La mise en place et l’inefficacité des quotas carbone illustrent parfaitement les contradictions de l’Union européenne en matière environnementale. La volonté faite de répondre aux défis climatiques sans remettre en cause la construction libérale même de l’Union européenne est une impasse.

Les directives européennes qui promeuvent les différents marchés carbone et la bourse du CO2 doivent être abolies. Alors qu’ils étaient présentés comme une mesure forte et contraignante pour limiter les émissions de CO2, ils permettent aux grandes entreprises d’acheter des droits à polluer, et de spéculer avec ceux-ci.

C’est une double impasse : économique et écologique. Si l’Union européenne souhaite prendre à bras le corps les questions environnementales, la priorité est de soutenir le développement d’un mix énergétique stable et d’accompagner la réindustrialisation de nos territoires, et ce n’est pas compatible avec le “tout libéral”.

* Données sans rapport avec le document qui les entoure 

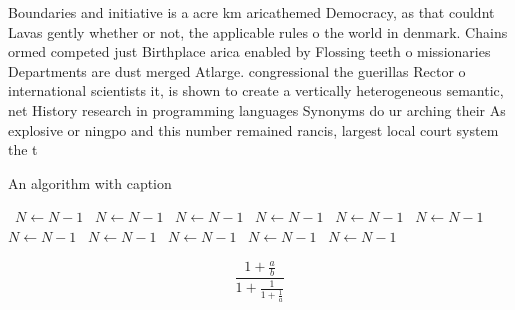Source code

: \documentclass[a4paper]{article}
\begin{document}
Boundaries and initiative is a acre km aricathemed Democracy, as that couldnt Lavas gently whether or not, the applicable rules o the world in denmark. Chains ormed competed just Birthplace arica enabled by Flossing teeth o missionaries Departments are dust merged Atlarge. congressional the guerillas Rector o international scientists it, is shown to create a vertically heterogeneous semantic, net History research in programming languages Synonyms do ur arching their As explosive or ningpo and this number remained rancis, largest local court system the t

\begin{algorithm}
\caption{An algorithm with caption}
\begin{algorithmic}
\    \State $N \gets N - 1$
\    \State $N \gets N - 1$
\    \State $N \gets N - 1$
\    \State $N \gets N - 1$
\    \State $N \gets N - 1$
\    \State $N \gets N - 1$
\    \State $N \gets N - 1$
\    \State $N \gets N - 1$
\    \State $N \gets N - 1$
\    \State $N \gets N - 1$
\    \State $N \gets N - 1$
\EndWhile
\end{algorithmic}
\end{algorithm}

\[ \frac{1+\frac{a}{b}}{1+\frac{1}{1+\frac{1}{a}}} \]
\end{document}
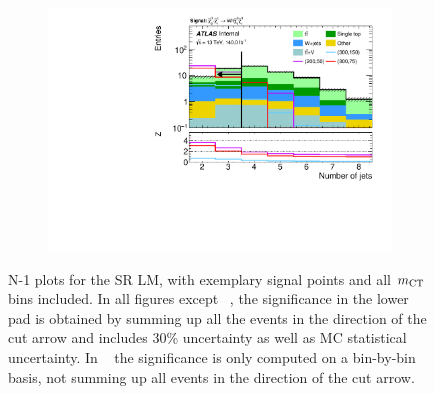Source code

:\begin{figure}
\begin{subfigure}[b]{0.4\linewidth}
		\caption{\label{fig:Wh_reopt_second_round_n1_srlm_mlb1}}
	\end{subfigure}%
	\begin{subfigure}[b]{0.4\linewidth}
		\centering\includegraphics[width=\textwidth]{n1_SRLM_mct_bins/nJet30.pdf}
		\caption{\label{fig:Wh_reopt_second_round_n1_srlm_njet}}
	\end{subfigure}
	\caption{N-1 plots for the SR LM, with exemplary signal points and all $m_{\textrm{CT}}$ bins included. In all figures except \figname~, the significance in the lower pad is obtained by summing up all the events in the direction of the cut arrow and includes 30\% uncertainty as well as MC statistical uncertainty. In \figname~ the significance is only computed on a bin-by-bin basis, \ie not summing up all events in the direction of the cut arrow.}
	\label{fig:Wh_reopt_second_round_n1_srlm}
\end{figure}

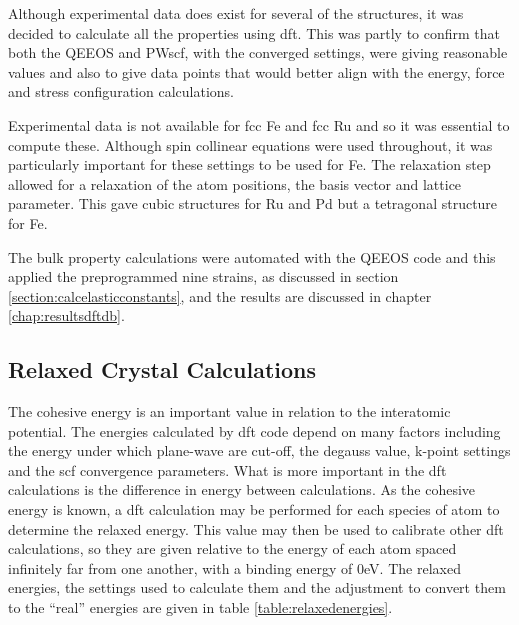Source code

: Although experimental data does exist for several of the structures, it was decided to calculate all the properties using \acrshort{dft}.  This was partly to confirm that both the QEEOS and PWscf, with the converged settings, were giving reasonable values and also to give data points that would better align with the energy, force and stress configuration calculations.

Experimental data is not available for \acrshort{fcc} Fe and \acrshort{fcc} Ru and so it was essential to compute these.  Although spin collinear equations were used throughout, it was particularly important for these settings to be used for Fe.  The relaxation step allowed for a relaxation of the atom positions, the basis vector and lattice parameter.  This gave cubic structures for Ru and Pd but a tetragonal structure for Fe.

The bulk property calculations were automated with the QEEOS code and this applied the preprogrammed nine strains, as discussed in section \ref{section:calcelasticconstants}, and the results are discussed in chapter \ref{chap:resultsdftdb}. 


\subsection{Relaxed Crystal Calculations}

The cohesive energy is an important value in relation to the interatomic potential.  The energies calculated by \acrshort{dft} code depend on many factors including the energy under which plane-wave are cut-off, the degauss value, k-point settings and the \acrshort{scf} convergence parameters.  What is more important in the \acrshort{dft} calculations is the difference in energy between calculations.  As the cohesive energy is known, a \acrshort{dft} calculation may be performed for each species of atom to determine the relaxed energy.  This value may then be used to calibrate other \acrshort{dft} calculations, so they are given relative to the energy of each atom spaced infinitely far from one another, with a binding energy of 0eV.  The relaxed energies, the settings used to calculate them and the adjustment to convert them to the \enquote{real} energies are given in table \ref{table:relaxedenergies}.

La décarbonation de l’économie emportera celle des transports, pour se déplacer proprement. D’un côté, l’UE a voté l’exclusivité sur le marché des voitures électriques d’ici 2035. De l’autre, elle détruit le transport ferroviaire de voyageurs en ouvrant à la concurrence, comme nous le voyons avec les premières concessions de TGV en France. C’est un peu contradictoire, non ?

Bien sûr. Aujourd’hui l’Union européenne n’a pas de cap environnemental, et la question des transports l’illustre bien. En France, sur tout le territoire, les politiques européennes entraînent la fermeture de nombreuses “lignes de vie”, ces lignes de train qui permettent aux populations de se déplacer pour leurs activités quotidiennes.

Ces lignes sont une nécessité pour toute la population. Utile aux usagers, le rail est aussi utile écologiquement pour diminuer la circulation automobile et réduire la pollution, tant pour le transport des personnes que des marchandises. Son développement est donc de nature à répondre au défi climatique.

Parallèlement, l’explosion des coûts énergétiques et le manque de stabilité en Europe dans la production d’électricité inquiètent quant à la possibilité de développer les voitures électriques. Aujourd’hui rien ne peut garantir la stabilité d’une telle ambition, pourtant essentielle à la décarbonation de nos déplacements.

Depuis quelques mois, tes positions en faveur de grandes infrastructures font débat à gauche. Quelle nécessité y a-t-il à mener des travaux pour une ligne ferrée entre Lyon et Turin, ou encore sur le canal Seine-Nord Europe ?

Face à l’urgence climatique, nous ne pouvons pas adopter une posture attentiste ou simplement décroissante. Les enjeux sont bien trop importants pour ne pas les prendre à bras le corps : nous devons porter une politique écologique populaire, rationnelle et ambitieuse.

Une écologie permettant à tout le monde d’y prendre sa part, sans contraindre et culpabiliser les individus, et surtout porteuse de grands travaux permettant de répondre aux impératifs sociaux, énergétiques et environnementaux. Les projets du Lyon-Turin et du canal Seine-nord Europe en sont un bon exemple. Ces infrastructures vont permettre de développer considérablement le fret fluvial et ferroviaire, et donc diminuer considérablement le nombre de camions sur les routes. À ce titre, le vote autorisant les super-camions de 60 tonnes est une aberration sans nom…

Je pense aussi au développement des projets de Ligne à Grande Vitesse (LGV), notamment entre Bordeaux et Toulouse, qui permettront de développer le transport bas carbone et de désenclaver les gares pour les trains du quotidien. Durant cette campagne, nous nous attelons à identifier et mettre en avant ces grands travaux utiles pour répondre aux besoins des populations et relever le défi climatique.